Dava, eser sözleşmesinden kaynaklanan iş bedelinin tahsili için faturaya dayalı olarak yapılan ilamsız takibe itirazın iptali istemine ilişkin olup, mahkemece davanın kısmen kabulüne dair verilen kararına karşı taraf vekillerince istinaf başvurusunda bulunulmuştur.
İnceleme, 6100 sayılı Hukuk Usulü Muhakemeleri Kanunu (HMK)’nun 355. madde hükmü uyarınca istinaf dilekçelerinde belirtilen sebeplerle sınırlı olarak ve kamu düzenine aykırı hususların olup olmadığı gözetilerek yapılmıştır.
Taraflar arasında yazılı bir sözleşme bulunmamakla birlikte, davacı tarafından düzenlenen ve davalıya gönderildiği anlaşılan, ayrıca takibe de konu olan 01/09/2017 tarihli “motorlu katlanır cam sistemleri” açıklamalı 28.814.50 TL + 5.186,61 TL KDV olmak üzere toplam 34.001,11 TL bedelli fatura her iki tarafın da ticari defterlerinde kayıtlı olup, taraflar arasında bu kapsamda akdi ilişkinin kurulduğu ve işin yapılarak teslim edildiği, bedelinin de bu fatura miktarı kadar olduğu hususlarında uyuşmazlık bulunmamaktadır. Bu kabul kapsamında davacı yüklenici, davalı iş sahibidir.
Mahkemece, yukarıda açıklanan gerekçelerle, toplam 34.001,11 TL iş bedelinden, ayıplı imalatın giderim bedeli olarak gösterilen 3.kişinin faturası bedeli olan 2.500,00 TL ile, davalı şirket temsilcisi tarafından davacı şirket temsilcisinin hesabına yatırılan 9.500,00 TL düşülmek suretiyle 34.001,11 TL – (9.500,00 TL + 2.500,00 TL = 12.000,00 TL) = 22.001,11 TL asıl alacak üzerinden takibin devamına, faiz, icra inkar ve kötüniyet tazminatı taleplerinin reddine karar verilmiştir.

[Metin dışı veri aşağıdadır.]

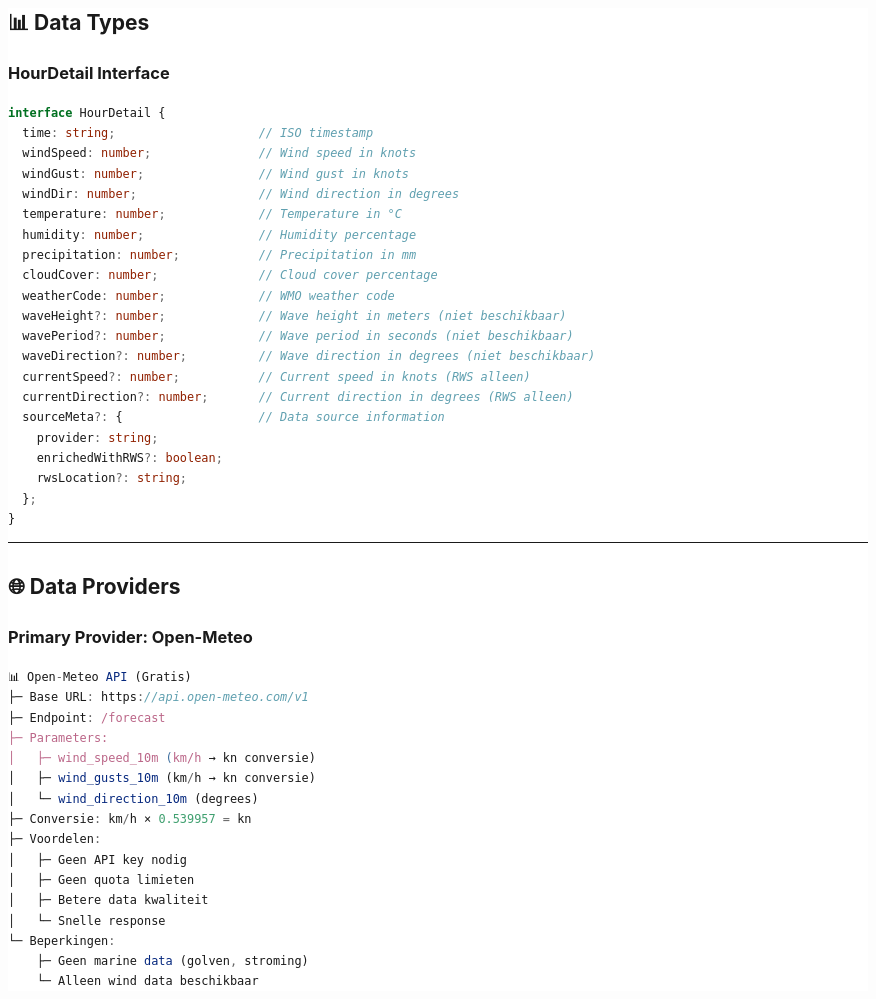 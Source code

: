 
## 📊 **Data Types**

### **HourDetail Interface**
```typescript
interface HourDetail {
  time: string;                    // ISO timestamp
  windSpeed: number;               // Wind speed in knots
  windGust: number;                // Wind gust in knots
  windDir: number;                 // Wind direction in degrees
  temperature: number;             // Temperature in °C
  humidity: number;                // Humidity percentage
  precipitation: number;           // Precipitation in mm
  cloudCover: number;              // Cloud cover percentage
  weatherCode: number;             // WMO weather code
  waveHeight?: number;             // Wave height in meters (niet beschikbaar)
  wavePeriod?: number;             // Wave period in seconds (niet beschikbaar)
  waveDirection?: number;          // Wave direction in degrees (niet beschikbaar)
  currentSpeed?: number;           // Current speed in knots (RWS alleen)
  currentDirection?: number;       // Current direction in degrees (RWS alleen)
  sourceMeta?: {                   // Data source information
    provider: string;
    enrichedWithRWS?: boolean;
    rwsLocation?: string;
  };
}
```

---

## 🌐 **Data Providers**

### **Primary Provider: Open-Meteo**
```typescript
📊 Open-Meteo API (Gratis)
├─ Base URL: https://api.open-meteo.com/v1
├─ Endpoint: /forecast
├─ Parameters:
│   ├─ wind_speed_10m (km/h → kn conversie)
│   ├─ wind_gusts_10m (km/h → kn conversie)
│   └─ wind_direction_10m (degrees)
├─ Conversie: km/h × 0.539957 = kn
├─ Voordelen:
│   ├─ Geen API key nodig
│   ├─ Geen quota limieten
│   ├─ Betere data kwaliteit
│   └─ Snelle response
└─ Beperkingen:
    ├─ Geen marine data (golven, stroming)
    └─ Alleen wind data beschikbaar
```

Davacı yüklenici vekili; taraflar arasındaki akdi ilişki kapsamında imal edilen motorlu katlanır cam sisteminin davalı iş sahibine usulüne uygun olarak yapılıp teslim edildiğini, usulüne uygun olarak ayıp ihbarında bulunulmadığını belirterek; iş bedelinin tahsili için yapılan ilamsız takibe itirazın iptalini talep etmiştir. Davalı iş sahibi vekili ise davaya cevap dilekçesinde; davacının yapmış olduğu ayıplı iş ve hatalı montaj neticesinde katlanır cam mekanizmasında arıza meydana geldiğini, meydana gelen arıza sonrasında katlanır cam motorunun ve camların müvekkili tarafından başka bir firmaya tamir ettirilmek zorunda kalındığını, müvekkilinin 2.500,00 TL tutarında maddi külfet altında kaldığını savunmuştur.

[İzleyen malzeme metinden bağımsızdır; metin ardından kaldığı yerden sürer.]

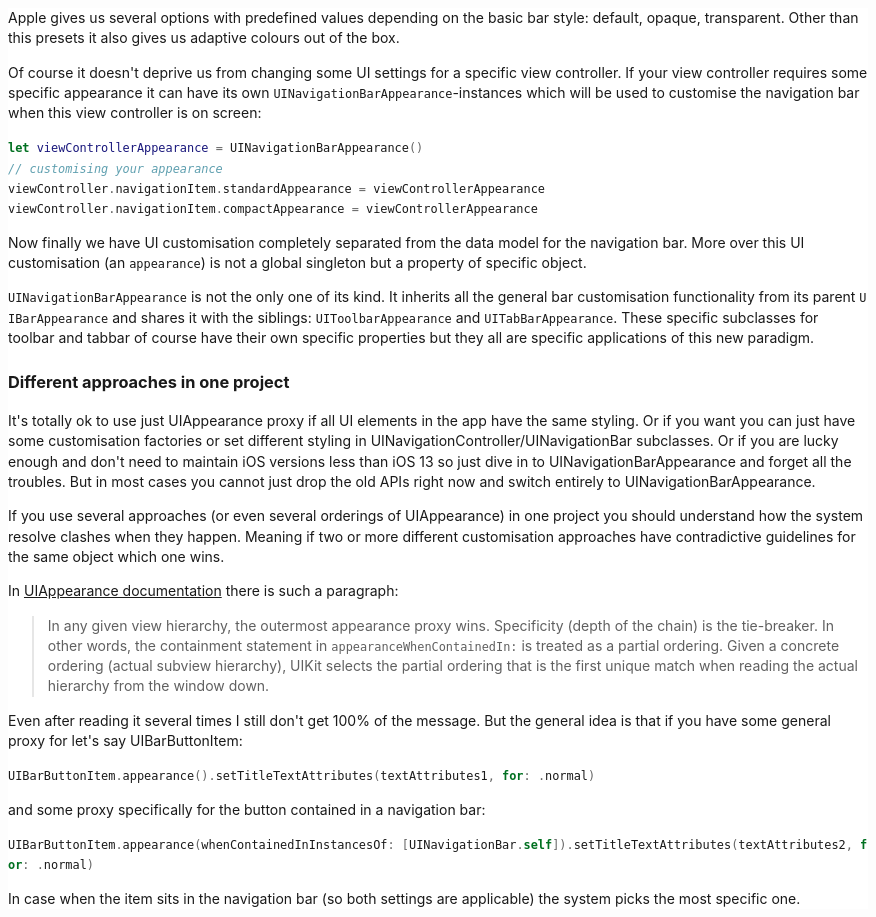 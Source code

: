 Apple gives us several options with predefined values depending on the basic bar style: default, opaque, transparent. Other than this presets it also gives us adaptive colours out of the box.

Of course it doesn't deprive us from changing some UI settings for a specific view controller. If your view controller requires some specific appearance it can have its own `UINavigationBarAppearance`-instances which will be used to customise the navigation bar when this view controller is on screen:

```swift
let viewControllerAppearance = UINavigationBarAppearance()
// customising your appearance
viewController.navigationItem.standardAppearance = viewControllerAppearance
viewController.navigationItem.compactAppearance = viewControllerAppearance
```

Now finally we have UI customisation completely separated from the data model for the navigation bar. More over this UI customisation (an `appearance`) is not a global singleton but a property of specific object.

`UINavigationBarAppearance` is not the only one of its kind. It inherits all the general bar customisation functionality from its parent `UIBarAppearance` and shares it with the siblings: `UIToolbarAppearance` and `UITabBarAppearance`. These specific subclasses for toolbar and tabbar of course have their own specific properties but they all are specific applications of this new paradigm.

### Different approaches in one project

It's totally ok to use just UIAppearance proxy if all UI elements in the app have the same styling. Or if you want you can just have some customisation factories or set different styling in UINavigationController/UINavigationBar subclasses. Or if you are lucky enough and don't need to maintain iOS versions less than iOS 13 so just dive in to UINavigationBarAppearance and forget all the troubles. But in most cases you cannot just drop the old APIs right now and switch entirely to UINavigationBarAppearance.

If you use several approaches (or even several orderings of UIAppearance) in one project you should understand how the system resolve clashes when they happen. Meaning if two or more different customisation approaches have contradictive guidelines for the same object which one wins.

In [UIAppearance documentation](https://developer.apple.com/documentation/uikit/uiappearance) there is such a paragraph:
> In any given view hierarchy, the outermost appearance proxy wins. Specificity (depth of the chain) is the tie-breaker. In other words, the containment statement in `appearanceWhenContainedIn:` is treated as a partial ordering. Given a concrete ordering (actual subview hierarchy), UIKit selects the partial ordering that is the first unique match when reading the actual hierarchy from the window down.

Even after reading it several times I still don't get 100% of the message. But the general idea is that if you have some general proxy for let's say UIBarButtonItem:
```swift
UIBarButtonItem.appearance().setTitleTextAttributes(textAttributes1, for: .normal)
```
and some proxy specifically for the button contained in a navigation bar:
```swift
UIBarButtonItem.appearance(whenContainedInInstancesOf: [UINavigationBar.self]).setTitleTextAttributes(textAttributes2, for: .normal)
```
In case when the item sits in the navigation bar (so both settings are applicable) the system picks the most specific one.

Mahkemece, mahallinde inşaat mühendisi bilirkişi ile yapılan keşif sonrası, bilirkişi tarafından düzenlenen 15/05/2019 tarihli raporda, imalatın mevcut durumu hakkında herhangi bir açıklama yapılmaksızın; mahkemece sistemin mekanizmasında ayıp olup olmadığı, ayıp nedeniyle oluşan zararın ne olduğu konusunda görev verildiği, dosyadaki dava dışı … …Sistemlerine ait “tutanaktır” başlıklı belgede 25/04/2018 tarihinde yapılan tespitte plastik tutucuların görev yapmadığı, motorun zorlanmadan dolayı diş sıyırdığı, giyotinin yere düştüğü, bu nedenle 1 adet camın kırıldığının belirtildiği, tamiratı yapan firma tarafından değiştirilen tüp motorun taşınmaz mahallinde bulunduğundan imalatın bu kısmında gizli ayıp olduğu ve imalatlara ait kesilen 2.500,00 TL’lik faturanın da uygun olduğu belirtilmiştir.

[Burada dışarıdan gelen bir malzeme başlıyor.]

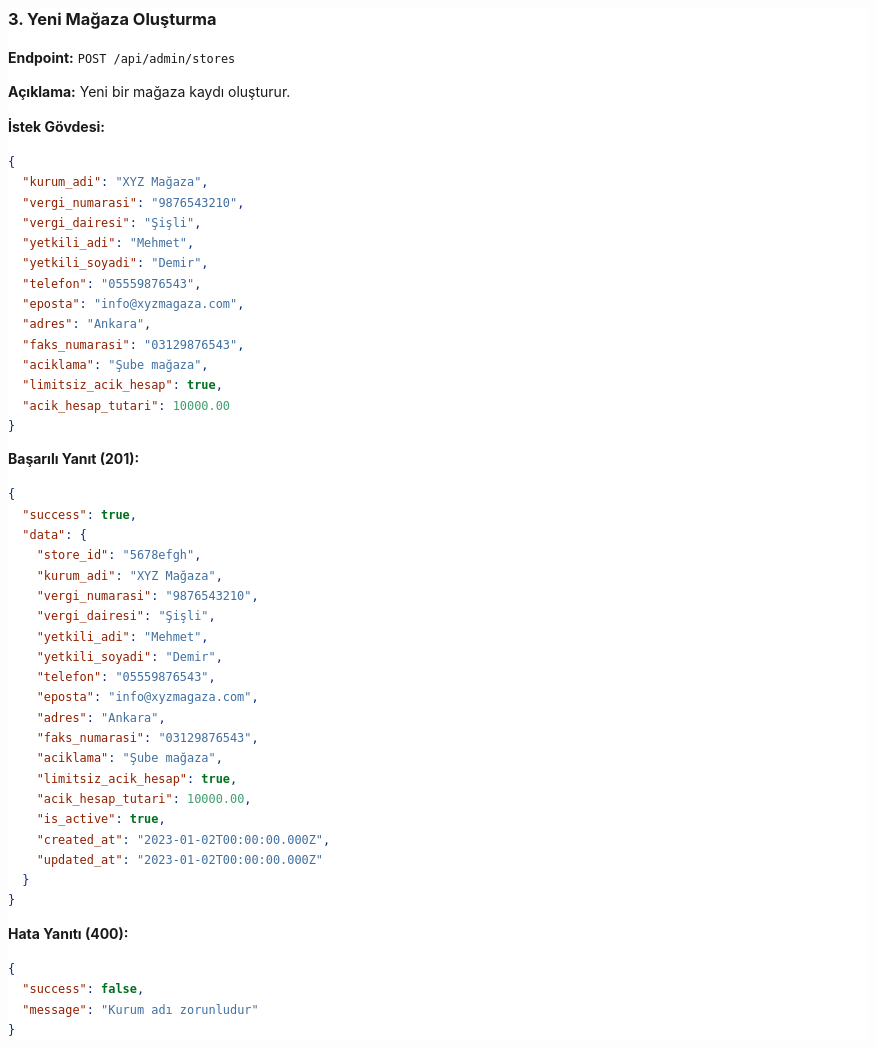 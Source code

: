 ### 3. Yeni Mağaza Oluşturma

**Endpoint:** `POST /api/admin/stores`

**Açıklama:** Yeni bir mağaza kaydı oluşturur.

**İstek Gövdesi:**
```json
{
  "kurum_adi": "XYZ Mağaza",
  "vergi_numarasi": "9876543210",
  "vergi_dairesi": "Şişli",
  "yetkili_adi": "Mehmet",
  "yetkili_soyadi": "Demir",
  "telefon": "05559876543",
  "eposta": "info@xyzmagaza.com",
  "adres": "Ankara",
  "faks_numarasi": "03129876543",
  "aciklama": "Şube mağaza",
  "limitsiz_acik_hesap": true,
  "acik_hesap_tutari": 10000.00
}
```

**Başarılı Yanıt (201):**
```json
{
  "success": true,
  "data": {
    "store_id": "5678efgh",
    "kurum_adi": "XYZ Mağaza",
    "vergi_numarasi": "9876543210",
    "vergi_dairesi": "Şişli",
    "yetkili_adi": "Mehmet",
    "yetkili_soyadi": "Demir",
    "telefon": "05559876543",
    "eposta": "info@xyzmagaza.com",
    "adres": "Ankara",
    "faks_numarasi": "03129876543",
    "aciklama": "Şube mağaza",
    "limitsiz_acik_hesap": true,
    "acik_hesap_tutari": 10000.00,
    "is_active": true,
    "created_at": "2023-01-02T00:00:00.000Z",
    "updated_at": "2023-01-02T00:00:00.000Z"
  }
}
```

**Hata Yanıtı (400):**
```json
{
  "success": false,
  "message": "Kurum adı zorunludur"
}
```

Bu rapora taraf vekillerince itiraz edilmiş, bunun üzerine mahkemece Borçlar Hukuku nitelikli hesap bilirkişisi, inşaat mühendisi (kök raporu düzenleyen bilirkişi) ve mali müşavir bilirkişilerden heyet oluşturularak dosya üzerinden ek rapor alınmıştır. Ek raporda da imalatın mevcut durumu hakkında açıklama yapılmaksızın ayıp ihbarı, ayıbın bedeli ve ödemelere yönelik rapor düzenlenmiş, tarafların teknik itirazları karşılanmamıştır.
6098 sayılı TBK’nın 470 ve devamı maddelerinde düzenlenen eser sözleşmesi ilişkisi bulunmakta olup, iş sahibinin borcu iş bedelini ödemek (TBK’nın 479/1.md.), yüklenicinin borcu ise, eseri iş sahibinin amacına uygun, haklı menfaatlerini gözeterek, sadakat ve özenle ifa etmektir (TBK’nın 471/1). Yine TBK’nın 479/1 maddesi hükmüne göre iş sahibinin bedel ödeme borcu, aksi kararlaştırılmamışsa, eserin teslimi anında muaccel olur.
Eser sözleşmesinde ayıba dair hükümler, 6098 sayılı TBK’nın 474-478. maddeleri arasında düzenlenmiştir. Ayıp, imâl edilen bir eserde veya malda, sözleşme ve ekleri ile iş sahibinin beklediği amaca ve dürüstlük kurallarına göre bulunması gereken vasıfların bulunmaması, bulunmaması gereken vasıfların ise bulunmasıdır. Şayet, imâl edilen eserde ayıp varsa, iş sahibi tarafından süresi içersinde ayıp ihbarında bulunulması şartıyla sözleşme ve dava tarihinde yürürlükte bulunan Borçlar Kanunu’nun 475. maddesinde sayılan seçimlik haklarından birisini kullanabilir. Bu hakkın kullanması için iş sahibi tarafından ayrı bir dava açılabileceği gibi, yüklenici tarafından aleyhine açılmış olan bir davada da bu hususu def’i olarak ileri sürebilir.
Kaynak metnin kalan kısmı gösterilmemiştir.